Supplied material ▸
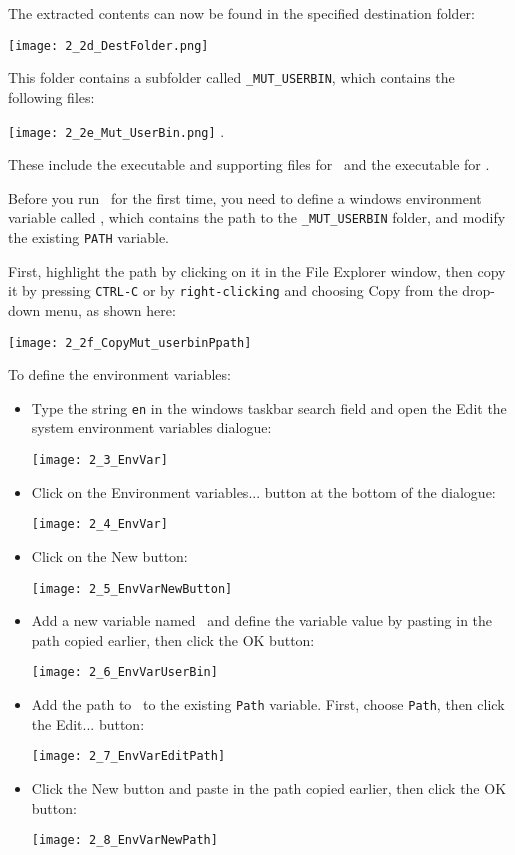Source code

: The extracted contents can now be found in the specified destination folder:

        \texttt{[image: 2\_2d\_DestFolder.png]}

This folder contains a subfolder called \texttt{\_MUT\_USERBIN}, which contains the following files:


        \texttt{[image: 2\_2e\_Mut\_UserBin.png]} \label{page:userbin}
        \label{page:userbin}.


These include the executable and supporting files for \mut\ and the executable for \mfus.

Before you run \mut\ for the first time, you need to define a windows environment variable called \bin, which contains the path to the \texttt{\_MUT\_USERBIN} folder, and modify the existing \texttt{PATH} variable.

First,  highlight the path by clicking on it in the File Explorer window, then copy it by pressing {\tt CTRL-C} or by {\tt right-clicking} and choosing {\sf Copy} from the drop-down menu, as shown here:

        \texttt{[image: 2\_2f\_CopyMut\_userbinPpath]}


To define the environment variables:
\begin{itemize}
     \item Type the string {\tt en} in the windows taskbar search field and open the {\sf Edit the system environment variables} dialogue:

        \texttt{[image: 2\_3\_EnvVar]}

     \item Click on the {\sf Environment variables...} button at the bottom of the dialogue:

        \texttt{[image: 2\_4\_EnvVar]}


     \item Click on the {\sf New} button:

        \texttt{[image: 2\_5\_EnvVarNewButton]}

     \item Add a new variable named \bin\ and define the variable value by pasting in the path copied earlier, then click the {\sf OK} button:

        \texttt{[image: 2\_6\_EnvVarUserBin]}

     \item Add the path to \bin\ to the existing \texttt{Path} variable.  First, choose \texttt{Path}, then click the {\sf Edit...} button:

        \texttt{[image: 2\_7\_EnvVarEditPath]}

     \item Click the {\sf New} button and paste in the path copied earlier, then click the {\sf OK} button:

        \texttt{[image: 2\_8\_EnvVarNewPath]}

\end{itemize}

What to do ▸ When a line in the data contains the string "earlier", copy that line.

Exercise response ▸
     \item Add a new variable named \bin\ and define the variable value by pasting in the path copied earlier, then click the {\sf OK} button:
     \item Click the {\sf New} button and paste in the path copied earlier, then click the {\sf OK} button:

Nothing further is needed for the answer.